Well, people average three hours a day on their phones. In the pre-smartphone era that number was just 18 minutes. Do you know how often you use your smartphone? Apple’s new feature called Screen Time, tracks usage and sets parameters for how long you use certain apps. Check it out and find out if you are an addict, too!
Turn off as many push notifications as possible
You don’t need to be interrupted by every “like” that your latest Instagram picture receives or with the message that your favorite podcast just released a new episode. A simple way to cut down on distractions is to turn off push notifications for as many apps as you can. Just head to Settings > Notifications to control your preferences.
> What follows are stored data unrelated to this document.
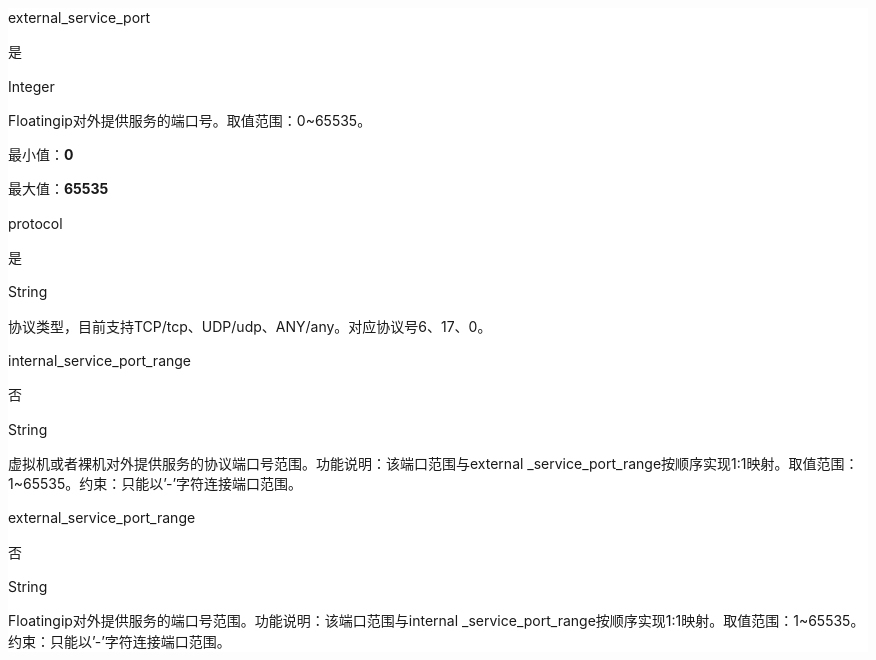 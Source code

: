 <tr id="row492412211268"><td class="cellrowborder" valign="top" width="20%" headers="mcps1.2.5.1.1 "><p id="p16980122202619"><a name="p16980122202619"></a><a name="p16980122202619"></a>external_service_port</p>
</td>
<td class="cellrowborder" valign="top" width="20%" headers="mcps1.2.5.1.2 "><p id="p3982132219269"><a name="p3982132219269"></a><a name="p3982132219269"></a>是</p>
</td>
<td class="cellrowborder" valign="top" width="20%" headers="mcps1.2.5.1.3 "><p id="p199832223269"><a name="p199832223269"></a><a name="p199832223269"></a>Integer</p>
</td>
<td class="cellrowborder" valign="top" width="40%" headers="mcps1.2.5.1.4 "><p id="p1298410228268"><a name="p1298410228268"></a><a name="p1298410228268"></a>Floatingip对外提供服务的端口号。取值范围：0~65535。</p>
<p id="p798652211269"><a name="p798652211269"></a><a name="p798652211269"></a>最小值：<strong id="b199871022112614"><a name="b199871022112614"></a><a name="b199871022112614"></a>0</strong></p>
<p id="p1398862212263"><a name="p1398862212263"></a><a name="p1398862212263"></a>最大值：<strong id="b10989122192619"><a name="b10989122192619"></a><a name="b10989122192619"></a>65535</strong></p>
</td>
</tr>
<tr id="row2924142292611"><td class="cellrowborder" valign="top" width="20%" headers="mcps1.2.5.1.1 "><p id="p799012213265"><a name="p799012213265"></a><a name="p799012213265"></a>protocol</p>
</td>
<td class="cellrowborder" valign="top" width="20%" headers="mcps1.2.5.1.2 "><p id="p1999232272616"><a name="p1999232272616"></a><a name="p1999232272616"></a>是</p>
</td>
<td class="cellrowborder" valign="top" width="20%" headers="mcps1.2.5.1.3 "><p id="p199931022152611"><a name="p199931022152611"></a><a name="p199931022152611"></a>String</p>
</td>
<td class="cellrowborder" valign="top" width="40%" headers="mcps1.2.5.1.4 "><p id="p5995112262611"><a name="p5995112262611"></a><a name="p5995112262611"></a>协议类型，目前支持TCP/tcp、UDP/udp、ANY/any。对应协议号6、17、0。</p>
</td>
</tr>
<tr id="row1192410224265"><td class="cellrowborder" valign="top" width="20%" headers="mcps1.2.5.1.1 "><p id="p16997162242615"><a name="p16997162242615"></a><a name="p16997162242615"></a>internal_service_port_range</p>
</td>
<td class="cellrowborder" valign="top" width="20%" headers="mcps1.2.5.1.2 "><p id="p099812213269"><a name="p099812213269"></a><a name="p099812213269"></a>否</p>
</td>
<td class="cellrowborder" valign="top" width="20%" headers="mcps1.2.5.1.3 "><p id="p001523112610"><a name="p001523112610"></a><a name="p001523112610"></a>String</p>
</td>
<td class="cellrowborder" valign="top" width="40%" headers="mcps1.2.5.1.4 "><p id="p2122315269"><a name="p2122315269"></a><a name="p2122315269"></a>虚拟机或者裸机对外提供服务的协议端口号范围。功能说明：该端口范围与external _service_port_range按顺序实现1:1映射。取值范围：1~65535。约束：只能以’-’字符连接端口范围。</p>
</td>
</tr>
<tr id="row292502202610"><td class="cellrowborder" valign="top" width="20%" headers="mcps1.2.5.1.1 "><p id="p931423162615"><a name="p931423162615"></a><a name="p931423162615"></a>external_service_port_range</p>
</td>
<td class="cellrowborder" valign="top" width="20%" headers="mcps1.2.5.1.2 "><p id="p2552318263"><a name="p2552318263"></a><a name="p2552318263"></a>否</p>
</td>
<td class="cellrowborder" valign="top" width="20%" headers="mcps1.2.5.1.3 "><p id="p26142352617"><a name="p26142352617"></a><a name="p26142352617"></a>String</p>
</td>
<td class="cellrowborder" valign="top" width="40%" headers="mcps1.2.5.1.4 "><p id="p3842318265"><a name="p3842318265"></a><a name="p3842318265"></a>Floatingip对外提供服务的端口号范围。功能说明：该端口范围与internal _service_port_range按顺序实现1:1映射。取值范围：1~65535。约束：只能以’-’字符连接端口范围。</p>
</td>
</tr>
</tbody>
</table> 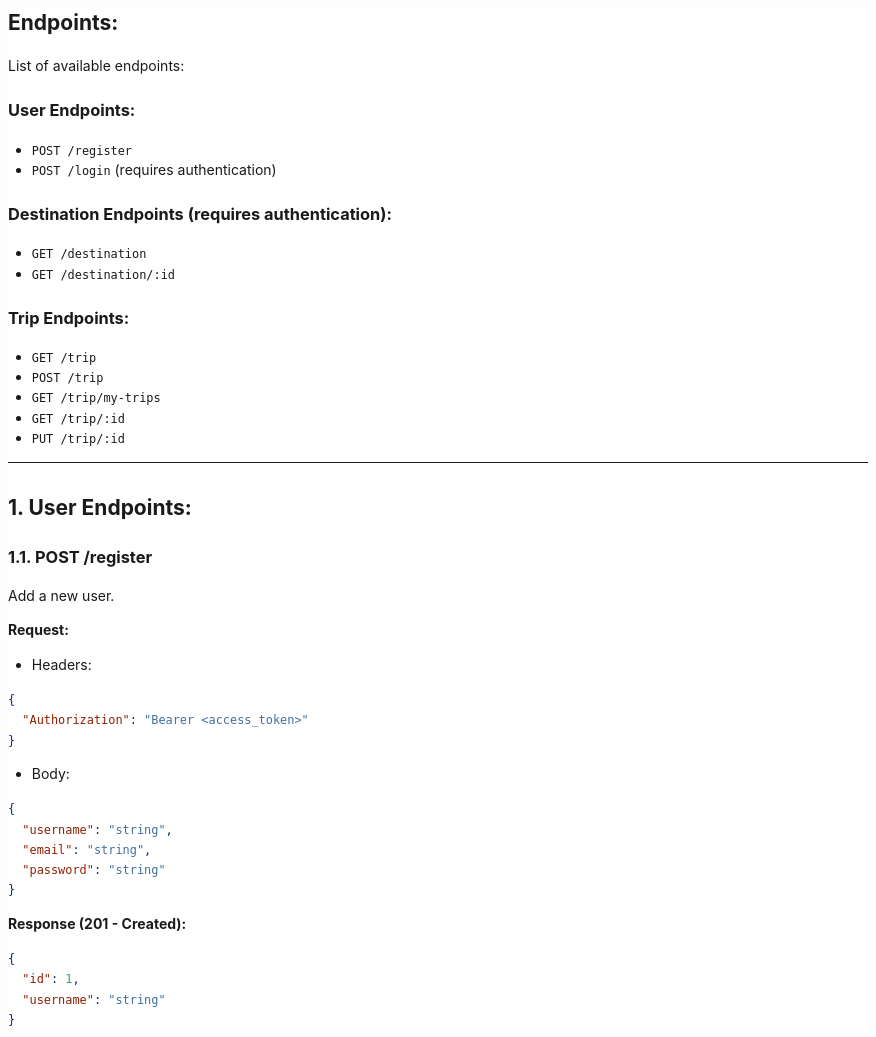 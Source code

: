 ## Endpoints:

List of available endpoints:

### User Endpoints:

- `POST /register`
- `POST /login` (requires authentication)

### Destination Endpoints (requires authentication):

- `GET /destination`
- `GET /destination/:id`

### Trip Endpoints:

- `GET /trip`
- `POST /trip`
- `GET /trip/my-trips`
- `GET /trip/:id`
- `PUT /trip/:id`

---

## 1. User Endpoints:

### 1.1. POST /register

Add a new user.

**Request:**

- Headers:

```json
{
  "Authorization": "Bearer <access_token>"
}
```

- Body:

```json
{
  "username": "string",
  "email": "string",
  "password": "string"
}
```

**Response (201 - Created):**

```json
{
  "id": 1,
  "username": "string"
}
```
Get an “old school” alarm clock
While it may be tempting to reach for your phone first thing in the morning, especially if your phone is the thing that woke you up, you can reduce the temptation and decrease the risk of expensive smartphone ‘accidents’ by dropping $10 on a real alarm clock.
Make meals a phone-free zone
There’s nothing wrong with using the technology available to us. But when our smartphone usage interferes with our health and relationships with others, that’s when it becomes a problem. There’s a time and place to use devices and, more importantly, times to put them away.
Stop pointless internet browsing
Are you habituated to spend time on internet and pointless browsing? Do you google every 2–3 minutes at several topics.
Avoiding that, will reduce significantly smartphone usage. Your phone has email, texting, Facebook, and Instagram. You know what else it has? A countdown timer. Maybe that should be the first step in your next ludic loop.
You don’t break habits. You replace them.
When we want to get rid of one bad habit, we have to eject another good habit in our life to replace the old one. When you sit on the couch, make sure the phone is far away and a book is within reach. So now you’re not just gritting your teeth trying to not check your phone. You’re substituting a good habit for the bad one. Above all else, remember to be patient; no addiction, be it to a substance or to a phone, can be broken overnight. Small, consistent steps are the key towards overall success, and trying to go cold turkey without a phone will only infuriate you.